I don't have a passion for history or war, so that helped with this film...but even something like Rush, where I 'think' I know a thing or two about the story/facts...I just find I annoy myself by looking for, or picking out inaccuracies...
Literally every film requires suspension of belief....
A car doesn't have an 18 speed manual gearbox
A man can't get beaten to an inch of his life, get shot 4 times and get up and beat up the trained killer
There will always be opposing views about science fiction
There will always be a tedious nerd pointing out that the jacket of the main character should have a collar of this size not that size....

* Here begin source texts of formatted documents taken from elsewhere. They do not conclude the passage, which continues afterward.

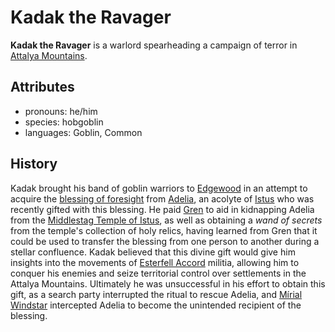 # Kadak the Ravager

**Kadak the Ravager** is a warlord spearheading a campaign of terror in [Attalya Mountains](../../../../mote/esterfell/lenya/attalya-mountains).

## Attributes

- pronouns: he/him
- species: hobgoblin
- languages: Goblin, Common

## History

Kadak brought his band of goblin warriors to [Edgewood](../../edgewood) in an attempt to acquire the [blessing of foresight](../../../../supernatural-gifts/blessing-of-foresight.md) from [Adelia](../adelia), an acolyte of [Istus](../../../../pantheon/istus.md) who was recently gifted with this blessing. He paid [Gren](../gren) to aid in kidnapping Adelia from the [Middlestag Temple of Istus](../../edgewood/middlestag-temple-of-istus), as well as obtaining a _wand of secrets_ from the temple's collection of holy relics, having learned from Gren that it could be used to transfer the blessing from one person to another during a stellar confluence. Kadak believed that this divine gift would give him insights into the movements of [Esterfell Accord](../../) militia, allowing him to conquer his enemies and seize territorial control over settlements in the Attalya Mountains. Ultimately he was unsuccessful in his effort to obtain this gift, as a search party interrupted the ritual to rescue Adelia, and [Mírial Windstar](../../../verdancy/citizenry/mirial-windstar.md) intercepted Adelia to become the unintended recipient of the blessing.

Despite the lack of blood and gore, I still feel this film represents decent British film making, no razzamatazz for the sake of it, no purposely twisting of history, or over emotional tear jerkiness...no overblown patriotism.... but a clear desire to produce something of quality and meaning.
A good score, a good story, well acted, beautifully shot
If the inclusion of some background material not being of the correct era or similar ruins it for you... that's a real shame.
Agreed. Nolan took an unusual approach and it's ineresting to see something different. I didn't sit there wondering why there were only two Spitfires over the Channel, it's a snapshot. If your main takeaway is about 1970s train upholstery, then clearly the film was not meant for you, but that doesn't make it a bad film.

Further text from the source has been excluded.